"Monet, Renoir, and Chagall: Journeys Around the Mediterranean" presents visitors with an itinerary that spans the period between Impressionism and modernism. After the exhibition devoted to Van Gogh, the new digital exhibition will highlight the link between artistic creativity and the Mediterranean shores, as the principal centres of the modernist movement.
The exhibition will immerse visitors in the masterpieces of twenty artists, including Renoir, Monet, Pissarro, Matisse, Signac, Derain, Vlaminck, Dufy, and Chagall, amongst others.
These artists saw Van Gogh as a genius of painting, who, after departing from Paris, used pure colour as his principal means of expression. In the 1880s, the Mediterranean attracted many artists: abandoning Paris and the northern regions, they flocked to the southern shores, between Collioure and Saint-Tropez. It was at this point that they developed a new approach to the representation of light and colour.
All these artists had links with the Mediterranean, either through their origins, or via their stays in the Midi. The digital exhibition will show how their artistic personalities were brought to the fore by these seascapes and how pictorial modernism was invented.
In seven sequences lasting forty minutes, visitors will be taken from one artistic movement to another: from Impressionism, with Monet and Renoir, to pointillism with Signac and Cross, and Fauvism with Camion, Derain, Vlaminck, and Marquet … and, of course, Matisse. The immersive exhibition will also retrace the fascination of Bonnard and Dufy for the Mediterranean, and eventually focus on one of the greatest colourists of modern art—Chagall. The unique style of each painter will be
illustrated: Matisse’s colours, Bonnard’s depth, Dufy’s insouciance, and Chagall’s modernism. More than 500 works, which are now held in collections around the globe, will fill the Atelier des Lumières with their bright colours and highlight the variations in the works of these great artists on the Mediterranean shores, which inspired them to take their work to its finest expression.
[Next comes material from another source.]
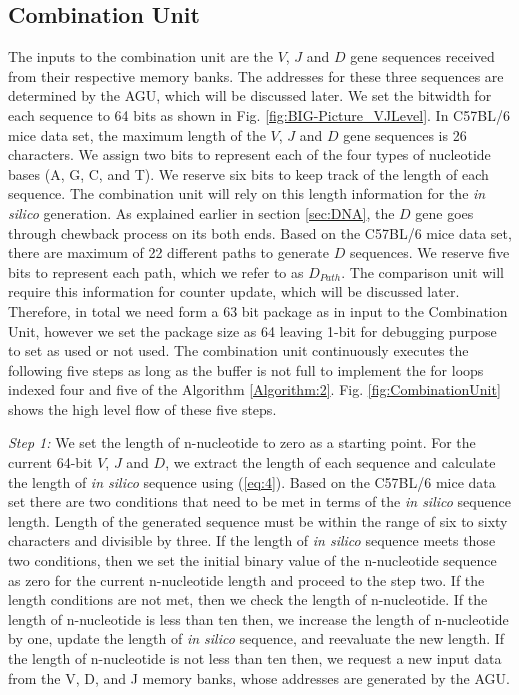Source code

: \subsection{Combination Unit }\label{subsec:Comb}
The inputs to the combination unit are the $V$, $J$ and $D$ gene sequences received from their respective memory banks. The addresses for these three sequences are determined by the AGU, which will be discussed later. We set the bitwidth for each sequence to 64 bits as shown in Fig. \ref{fig:BIG-Picture_VJLevel}.  In C57BL/6 mice data set, the maximum length of the  $V$, $J$ and $D$ gene sequences is 26 characters. We assign two bits to represent each of the four types of nucleotide bases (A, G, C, and T). We reserve six bits to keep track of the length of each sequence. The combination unit will rely on this length information for the \emph{in silico} generation.  As explained earlier in section \ref{sec:DNA}, the $D$ gene goes through chewback process on its both ends. Based on the C57BL/6 mice data set,  there are maximum of 22 different paths to generate $D$ sequences. We reserve five bits to represent each path, which we refer to as $D_{Path}$. The comparison unit will require this information for counter update, which will be discussed later. Therefore, in total we need form a 63 bit package as in input to the Combination Unit, however we set the package size as 64 leaving 1-bit  for debugging purpose to set as used or not used. The combination unit continuously executes the following five steps as long as the buffer is not full to implement the for loops indexed four and five of the Algorithm \ref{Algorithm:2}. Fig. \ref{fig:CombinationUnit} shows the high level flow of these five steps.
 
\emph{Step 1:} We set the length of n-nucleotide to zero as a starting point. For the current 64-bit  $V$, $J$ and $D$, we extract the length of each sequence and calculate the length of \emph{in silico} sequence using (\ref{eq:4}). Based on the C57BL/6 mice data set there are two conditions that need to be met in terms of the \emph{in silico} sequence length. Length of the generated sequence must be within the range of six to sixty characters and divisible by three. If the length of \emph{in silico} sequence meets those two conditions, then we set the initial binary value of the n-nucleotide sequence as zero for the current n-nucleotide length and proceed to the step two. If the length conditions are not met,  then we check the length of n-nucleotide.  If the length of n-nucleotide is less than ten then, we increase the length of n-nucleotide by one, update the length of \emph{in silico} sequence, and  reevaluate the new length. If the length of n-nucleotide is not less than ten then, we request a new input data from the V, D, and J memory banks, whose addresses are generated by the AGU.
This visual and musical creation by Gianfranco Iannuzzi, Massimiliano Siccardi, and Renato Gatto, produced by Culturespaces, will cover the floors and walls to a height of ten metres: bright and powerful colours will fill the entire space, the works will come to life, and emerge line by line, creating the illusion of a mirror of the sea and the dazzling sun.
At the same time, an immersive exhibition by the creative studio CUTBACK will echo this tribute to the Mediterranean. Specially created for the Atelier des Lumières, ‘Yves Klein, l’infini bleu’ (‘Yves Klein: infinite blue’) will highlight the work of the famous twentieth-century artist, who set out to turn his life into a work of art.
Brought up in Nice, Yves Klein loved the Mediterranean sky and was inspired by it to create his first work. He believed that ‘painting is COLOUR’ and he sought to individualise, free, and magnify colour in its purest form. With Yves Klein, colour took on a spiritual and metaphysical dimension. This ten-minute long work will immerse visitors in the plurality of the artist’s works, going beyond his famous International Klein Blue (IKB). Amongst other works, visitors will discover the body prints with his Anthropometries, and nature with his Cosmogonies and his Planetary Reliefs.
Thanks to a selection of ninety works and sixty archive images, ‘Yves Klein: Infinite Blue’ will entirely immerse visitors in the subject matter and his artistic sensibility, accompanied by Vivaldi’s stirring and vibrant music and Thylacine’s electronic rhythms.